A Genetic and Biochemical Analysis of the Role of the Ccr4-not Complex in Transcription Elongation and Recovery from DNA Damage in Budding Yeast

Open Access
Author:
Libert, Diane Marie
Area of Honors:
Biochemistry and Molecular Biology
Degree:
Bachelor of Science
Document Type:
Thesis
Thesis Supervisors:
  • Joseph C. Reese, Thesis Supervisor
  • Chen Pei David Tu, Honors Advisor
  • Richard John Frisque, Faculty Reader
Keywords:
  • RNA Polymerase II
  • Transcription Elongation
  • Transcription-coupled repair
  • Ccr4-Not
  • Not4
  • E3 Ubiquitin Ligase
  • RING domain
Abstract:
Cells require proper gene transcription in order to produce functional proteins. DNA damage, one obstacle to transcription elongation by RNA Polymerase II (RNAPII), is repaired through pathways such as transcription-coupled repair (TCR). TCR begins when cell machinery senses that RNAPII has stalled on a gene. Before DNA-repair proteins act on the mutation site, RNAPII must be removed, perhaps through ubiquitin-dependent proteolysis of Rpb1, its large subunit.
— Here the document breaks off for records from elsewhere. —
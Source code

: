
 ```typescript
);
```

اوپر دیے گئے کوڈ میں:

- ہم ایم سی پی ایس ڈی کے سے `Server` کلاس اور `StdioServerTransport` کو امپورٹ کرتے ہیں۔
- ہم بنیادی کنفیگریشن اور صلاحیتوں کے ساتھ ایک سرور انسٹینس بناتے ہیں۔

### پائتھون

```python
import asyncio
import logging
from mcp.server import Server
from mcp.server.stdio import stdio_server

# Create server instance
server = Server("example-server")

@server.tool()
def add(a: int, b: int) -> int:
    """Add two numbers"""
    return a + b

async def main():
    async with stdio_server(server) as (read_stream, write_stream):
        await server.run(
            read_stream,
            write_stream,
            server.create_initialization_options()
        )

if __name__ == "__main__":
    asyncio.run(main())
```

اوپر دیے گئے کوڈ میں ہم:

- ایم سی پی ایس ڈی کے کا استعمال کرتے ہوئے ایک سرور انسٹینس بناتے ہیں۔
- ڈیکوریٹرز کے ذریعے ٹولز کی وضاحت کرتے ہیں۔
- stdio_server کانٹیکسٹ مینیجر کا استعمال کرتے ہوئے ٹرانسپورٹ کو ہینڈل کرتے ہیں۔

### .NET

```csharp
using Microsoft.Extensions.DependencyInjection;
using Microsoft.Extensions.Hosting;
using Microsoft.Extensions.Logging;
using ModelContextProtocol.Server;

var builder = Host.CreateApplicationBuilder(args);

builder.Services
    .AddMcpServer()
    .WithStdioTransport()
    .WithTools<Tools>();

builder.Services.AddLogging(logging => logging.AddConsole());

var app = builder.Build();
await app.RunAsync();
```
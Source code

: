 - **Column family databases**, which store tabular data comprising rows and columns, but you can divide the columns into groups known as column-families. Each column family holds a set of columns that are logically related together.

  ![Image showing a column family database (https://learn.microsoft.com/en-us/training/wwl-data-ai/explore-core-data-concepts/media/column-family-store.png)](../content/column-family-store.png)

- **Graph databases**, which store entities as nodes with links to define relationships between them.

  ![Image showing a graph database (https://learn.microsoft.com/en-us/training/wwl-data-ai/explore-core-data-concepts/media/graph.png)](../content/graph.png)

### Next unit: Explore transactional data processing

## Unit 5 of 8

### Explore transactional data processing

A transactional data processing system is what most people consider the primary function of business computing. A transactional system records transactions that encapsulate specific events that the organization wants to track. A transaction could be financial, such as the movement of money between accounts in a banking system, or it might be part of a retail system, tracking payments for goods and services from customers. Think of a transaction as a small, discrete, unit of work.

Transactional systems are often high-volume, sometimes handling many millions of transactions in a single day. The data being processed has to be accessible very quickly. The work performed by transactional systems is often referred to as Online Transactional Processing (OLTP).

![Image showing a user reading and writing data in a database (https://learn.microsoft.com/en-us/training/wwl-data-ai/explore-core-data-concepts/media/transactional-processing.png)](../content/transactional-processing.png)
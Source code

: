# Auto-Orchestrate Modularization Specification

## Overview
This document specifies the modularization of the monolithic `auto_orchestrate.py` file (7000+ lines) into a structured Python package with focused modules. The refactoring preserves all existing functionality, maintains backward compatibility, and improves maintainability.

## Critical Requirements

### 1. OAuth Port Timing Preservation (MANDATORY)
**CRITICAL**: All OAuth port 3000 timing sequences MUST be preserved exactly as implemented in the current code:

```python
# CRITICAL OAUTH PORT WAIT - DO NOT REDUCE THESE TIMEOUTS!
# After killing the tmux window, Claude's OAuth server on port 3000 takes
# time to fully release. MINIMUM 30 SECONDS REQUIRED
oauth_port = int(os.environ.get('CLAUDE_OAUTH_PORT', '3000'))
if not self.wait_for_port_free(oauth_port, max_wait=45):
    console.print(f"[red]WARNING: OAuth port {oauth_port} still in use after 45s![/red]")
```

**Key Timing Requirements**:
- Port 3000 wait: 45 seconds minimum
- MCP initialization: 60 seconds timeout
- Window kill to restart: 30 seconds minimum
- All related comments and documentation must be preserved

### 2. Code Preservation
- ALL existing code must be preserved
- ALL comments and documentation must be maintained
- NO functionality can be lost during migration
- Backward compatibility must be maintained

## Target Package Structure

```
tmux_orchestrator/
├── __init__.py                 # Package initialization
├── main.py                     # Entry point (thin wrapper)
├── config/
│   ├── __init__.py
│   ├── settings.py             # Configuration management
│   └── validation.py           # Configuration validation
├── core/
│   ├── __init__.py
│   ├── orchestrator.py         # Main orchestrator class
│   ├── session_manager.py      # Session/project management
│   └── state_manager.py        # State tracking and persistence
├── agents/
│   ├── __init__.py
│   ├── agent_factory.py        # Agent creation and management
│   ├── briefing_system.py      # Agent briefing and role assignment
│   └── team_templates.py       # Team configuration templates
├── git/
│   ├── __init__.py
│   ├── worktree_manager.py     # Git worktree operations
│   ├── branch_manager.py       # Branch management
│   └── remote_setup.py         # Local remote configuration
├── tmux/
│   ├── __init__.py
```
Studies in budding yeast S.cerevisiae have shown that the Rpb1 is degraded in response to DNA damage, but the complete mechanism behind RNAPII turnover remains unclear. The multisubunit Ccr4-Not complex is already known to act in transcription regulation via its roles in nuclear processes such as chromatin remodeling, DNA repair, transcription elongation and activation, and RNA processing and regulation. This complex has two major catalytic activities, deadenylation and ubiquitylation. Intrigued by the ubiquitin-ligase activity of Ccr4-Not, we investigate its role in Rpb1 degradation for TCR. Our experiments indicate that Ccr4-Not subunits Ccr4 and Dhh1, which are involved in mRNA turnover, did not have a noticeable impact on Rpb1 degradation. However, Rpb1 levels in Ccr4-Not mutants under DNA-damaging conditions suggest that Not4, a ubiquitin ligase, does play a role in RNAPII turnover. Not4 possesses a Really Interesting New Gene (RING) domain, a zinc-finger motif responsible for the function of many E3 ubiquitin ligases. Our experiments indicate that the Not4 RING domain is responsible for this subunit’s role in Rbp1 turnover under DNA-damaging conditions. Further investigation will verify this and determine whether Not4 plays a direct or indirect part in Rpb1 ubiquitylation and degradation. By clarifying the role of Ccr4-Not in the removal of RNAPII for TCR, our studies will shed light on the manner in which cells handle genomic damage.